Google Cloud Data Catalog Filesets: unlock its full potential

Enrich your Google Cloud Storage Filesets with useful statistics about your files

Marcelo Costa
Google Cloud - Community

--

Photo by bendavisual on Unsplash

The Dilemma

Have you ever lost track of how many files you have stored at your cloud provider? Is your Object Storage solution disorganized? Do you have empty buckets you are not aware of? Do you want to better manage your files to be compliant with all those new data protection regulations?

Data Catalog to the rescue!

If you are not familiar with Data Catalog, a recently announced member of Google Cloud’s Big Data services family, there’s a great series on medium that explains some of its capabilities.

Data Catalog is a fully managed and scalable metadata management service that empowers organizations to quickly discover, manage, and understand all their data in Google Cloud

With their newest version, users are now able to create Filesets.

from google official docs

A Cloud Storage Fileset is a set of one or more files in Cloud Storage. What will define its cardinality, is the file pattern provided at creation time.

We will talk more about the file patterns and give some concrete examples later on.

In order to Create your Fileset, first you need to have a user defined Entry Group, let’s understand this relationship:

based on google official docs

The Fileset Entry is contained within a user-created Entry Group. So we must create the Entry Group beforehand.
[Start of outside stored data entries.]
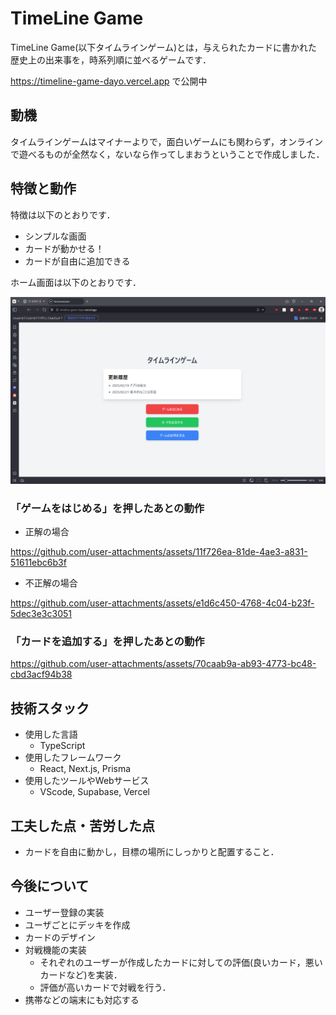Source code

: # TimeLine Game

TimeLine Game(以下タイムラインゲーム)とは，与えられたカードに書かれた歴史上の出来事を，時系列順に並べるゲームです．

https://timeline-game-dayo.vercel.app
で公開中

## 動機

タイムラインゲームはマイナーよりで，面白いゲームにも関わらず，オンラインで遊べるものが全然なく，ないなら作ってしまおうということで作成しました．

## 特徴と動作

特徴は以下のとおりです．

- シンプルな画面
- カードが動かせる！
- カードが自由に追加できる

ホーム画面は以下のとおりです．

![ホーム画面の画像](for_readme/home.png)

### 「ゲームをはじめる」を押したあとの動作

- 正解の場合

https://github.com/user-attachments/assets/11f726ea-81de-4ae3-a831-51611ebc6b3f

- 不正解の場合

https://github.com/user-attachments/assets/e1d6c450-4768-4c04-b23f-5dec3e3c3051

### 「カードを追加する」を押したあとの動作

https://github.com/user-attachments/assets/70caab9a-ab93-4773-bc48-cbd3acf94b38

## 技術スタック

- 使用した言語
  - TypeScript
- 使用したフレームワーク
  - React, Next.js, Prisma
- 使用したツールやWebサービス
  - VScode, Supabase, Vercel

## 工夫した点・苦労した点

- カードを自由に動かし，目標の場所にしっかりと配置すること．

## 今後について

- ユーザー登録の実装
- ユーザごとにデッキを作成
- カードのデザイン
- 対戦機能の実装
  - それぞれのユーザーが作成したカードに対しての評価(良いカード，悪いカードなど)を実装．
  - 評価が高いカードで対戦を行う．
- 携帯などの端末にも対応する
Please follow the instructions at the google official docs, if you want to test it out and create your Fileset entry, there are samples on multiple languages, showcasing how to do it.

Once you have your Fileset Entry set up, you are able to discover it using DataCatalog’s search engine and add business Tags to it, but this raises a question… what if this Fileset Entry does not point to anything?

We can have a file pattern that matches zero files in a bucket, and that probably wouldn’t be very helpful… How can we enrich it with useful metadata about our files, and improve DataCatalog’s search capabilities and on top of it our own metadata management?

Fileset Enricher

This is the goal of the Fileset Enricher:

It’s part of the datacatalog-util python package and using the enrich command your DataCatalog Fileset Entries will be Tagged with statistics about files matching the provided file pattern.

You can simply install it by doing pip3 install datacatalog-util.

Disclaimer: This is not an officially supported Google product, it’s an open source python package, open to contributions =)

So to demonstrate this feature, let’s look at this scenario, where we have 3 different buckets with files:

GCP project and storage buckets with files

Now we are going to create 4 Fileset Entries in our Project:

  • file pattern gs://orders*/*csv
  • file pattern gs://orders*/*
  • file pattern gs://users_pii/*
  • file pattern gs://new_orders/*

Let’s take a look at them:

Created Fileset Entries

Not very useful right?

The Fileset Enricher feature will add the following Tag fields to each Fileset Entry:

Tag fields options

It even allows the user to choose the fields that should be added to the Entry, in case no fields are specified, all fields above are applied.

So let’s run the script:

datacatalog-util filesets enrich --project-id my-project
  • file pattern gs://orders*/*csv
CSV Orders Fileset Enriched with Tags

We can see that two buckets were found, and we have 4 CSV files matching the pattern.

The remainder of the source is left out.